May Books 4) Shadows over Baker Street

4) Shadows over Baker Street, edited by Michael Reaves and John Pelan

This is the first of the Hugo nominees package I gave myself for my birthday; Neil Gaiman’s “A Study in Emerald” has been nominated for Best Short Story and is the lead item in this anthology of authors attempting to meld the worlds of Sherlock Holmes and H.P. Lovecraft.

I’ve always had a liking for Holmes pastiches, and vividly remember as a teenager devouring John Dickson Carr’s The Exploits of Sherlock Holmes, based around adventures mentioned but not fully recounted in the canonical stories, and Robert Lee Hall’s Exit Sherlock Holmes in which both Holmes and Moriarty turn out to be time-travelling clones from the 24th century, but it’s very well done as far as I remember. Also of course there’s the early long-unpublished Bujold story, “The Adventure of the Lady on the Embankment”.

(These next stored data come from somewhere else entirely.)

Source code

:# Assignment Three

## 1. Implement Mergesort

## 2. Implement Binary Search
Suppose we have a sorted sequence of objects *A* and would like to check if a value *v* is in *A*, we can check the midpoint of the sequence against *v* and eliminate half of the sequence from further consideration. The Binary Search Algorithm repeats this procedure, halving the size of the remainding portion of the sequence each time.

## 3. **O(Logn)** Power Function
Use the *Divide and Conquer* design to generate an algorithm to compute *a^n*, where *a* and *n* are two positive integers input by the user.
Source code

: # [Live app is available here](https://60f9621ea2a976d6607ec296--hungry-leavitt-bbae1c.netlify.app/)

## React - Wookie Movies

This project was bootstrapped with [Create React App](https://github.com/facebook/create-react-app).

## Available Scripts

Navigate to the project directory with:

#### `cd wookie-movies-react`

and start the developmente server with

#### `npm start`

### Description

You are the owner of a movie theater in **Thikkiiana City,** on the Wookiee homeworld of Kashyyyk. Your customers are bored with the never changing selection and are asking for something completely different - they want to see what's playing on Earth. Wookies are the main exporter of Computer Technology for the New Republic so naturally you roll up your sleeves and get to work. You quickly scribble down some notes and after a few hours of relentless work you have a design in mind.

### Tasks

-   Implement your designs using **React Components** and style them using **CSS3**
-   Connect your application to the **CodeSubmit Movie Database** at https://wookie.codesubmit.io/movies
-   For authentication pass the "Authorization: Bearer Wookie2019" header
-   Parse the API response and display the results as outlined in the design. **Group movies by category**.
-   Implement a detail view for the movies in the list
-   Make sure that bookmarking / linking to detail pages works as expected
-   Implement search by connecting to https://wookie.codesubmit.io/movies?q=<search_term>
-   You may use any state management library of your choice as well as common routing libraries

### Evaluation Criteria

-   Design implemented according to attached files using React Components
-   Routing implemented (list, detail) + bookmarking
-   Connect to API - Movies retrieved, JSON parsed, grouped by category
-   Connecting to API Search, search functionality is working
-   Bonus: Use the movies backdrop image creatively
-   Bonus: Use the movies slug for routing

And as for H.P. Lovecraft – indeed, some (all?) of the original stories are pastiche, most overtly the one where his friend and fellow author Clark Ashton Smith turns out to be the Whisperer in Darkness, Klarkash-Ton. And the tradition of Cthulhu pastiche has been alive and well for decades; an earlier Holmes/Elder Gods crossover which I much enjoyed was Roger Zelazny’s A Night in the Lonesome October.

I’m sorry therefore to report that this is a pretty poor showing. Over and over the same themes get rewarmed – unspeakable entities in or from Afghanistan; the truth behind Colonel Moran and/or Irene Adler and/or (once or twice) Moriarty; dark hints, never fully explained, about bees. The editors have done a poor job with details of the setting – Guildford in Surrey has a “d”, folks; Fylingdales in Yorkshire has no “r”; “Inswich” is a poor attempt to combine Innsmouth and Dunwich from Lovecraft with Bram Stoker’s Whitby; the less said about the attempts at Welsh and Dutch the better (though I was amused to read the tale involving the young Princess Wilhelmina at Noordeinde Palace just two weeks after I helped celebrate her great-grandson’s wedding there).

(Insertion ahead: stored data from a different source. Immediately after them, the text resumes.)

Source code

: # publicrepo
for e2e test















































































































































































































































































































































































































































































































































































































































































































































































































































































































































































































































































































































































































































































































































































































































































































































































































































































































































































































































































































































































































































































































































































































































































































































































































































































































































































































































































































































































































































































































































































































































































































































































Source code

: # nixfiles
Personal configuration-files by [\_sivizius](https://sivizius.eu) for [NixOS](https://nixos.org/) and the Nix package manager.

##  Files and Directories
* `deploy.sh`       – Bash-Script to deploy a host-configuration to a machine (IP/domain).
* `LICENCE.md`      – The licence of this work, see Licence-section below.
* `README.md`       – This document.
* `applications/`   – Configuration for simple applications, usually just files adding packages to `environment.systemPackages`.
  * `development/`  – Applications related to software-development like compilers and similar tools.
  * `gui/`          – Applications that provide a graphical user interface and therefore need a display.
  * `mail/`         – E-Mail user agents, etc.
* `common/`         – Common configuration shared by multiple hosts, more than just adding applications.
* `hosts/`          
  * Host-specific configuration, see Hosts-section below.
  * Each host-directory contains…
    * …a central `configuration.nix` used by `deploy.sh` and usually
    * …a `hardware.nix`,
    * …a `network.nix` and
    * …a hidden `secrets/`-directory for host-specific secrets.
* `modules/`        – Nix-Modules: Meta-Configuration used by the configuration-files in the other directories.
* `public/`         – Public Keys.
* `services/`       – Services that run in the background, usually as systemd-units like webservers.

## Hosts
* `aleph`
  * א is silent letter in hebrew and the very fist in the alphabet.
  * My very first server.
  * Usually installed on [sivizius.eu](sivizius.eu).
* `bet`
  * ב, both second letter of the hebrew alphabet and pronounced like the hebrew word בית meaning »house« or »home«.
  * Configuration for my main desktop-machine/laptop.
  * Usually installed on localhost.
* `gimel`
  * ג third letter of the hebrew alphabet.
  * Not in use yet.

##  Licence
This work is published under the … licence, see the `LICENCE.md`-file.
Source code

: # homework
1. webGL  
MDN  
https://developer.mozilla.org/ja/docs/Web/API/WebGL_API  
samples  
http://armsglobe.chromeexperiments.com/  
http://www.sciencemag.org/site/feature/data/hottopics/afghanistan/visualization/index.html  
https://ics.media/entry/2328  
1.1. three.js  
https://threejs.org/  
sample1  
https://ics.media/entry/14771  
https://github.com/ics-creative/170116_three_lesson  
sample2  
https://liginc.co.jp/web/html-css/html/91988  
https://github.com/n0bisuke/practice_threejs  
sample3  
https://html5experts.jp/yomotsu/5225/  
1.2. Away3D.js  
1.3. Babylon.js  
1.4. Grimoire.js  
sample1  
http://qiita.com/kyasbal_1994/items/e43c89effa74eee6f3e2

The jewel (the emerald?) of the collection is certainly the Gaiman story, which turns everything on its head to combine irony with horror. Three others, by Steve Perry, co-editor Michael Reaves and F. Gwynplaine McIntyre, deserve honorable mentions. But it would be better to leave the rest sleeping in R’lyeh with the Great Old One himself.

One thought on “May Books 4) Shadows over Baker Street

  1. You are right. I wonder if I had been spoiled on the twist, or if I’ve just decided Kay telegraphs all endings and corrupted my memory to fit my prejudice.

    Maybe there’s a case to be made for the feeling of inevitability in the events, as opposed to logically experienced lack of the unexpected.

    (Sorry, I totally lack the machinery for critical analysis of texts so my attempts to explain my enjoyment of anything tends to a lack of much depth. I still find it enjoyable to sometimes think about it.)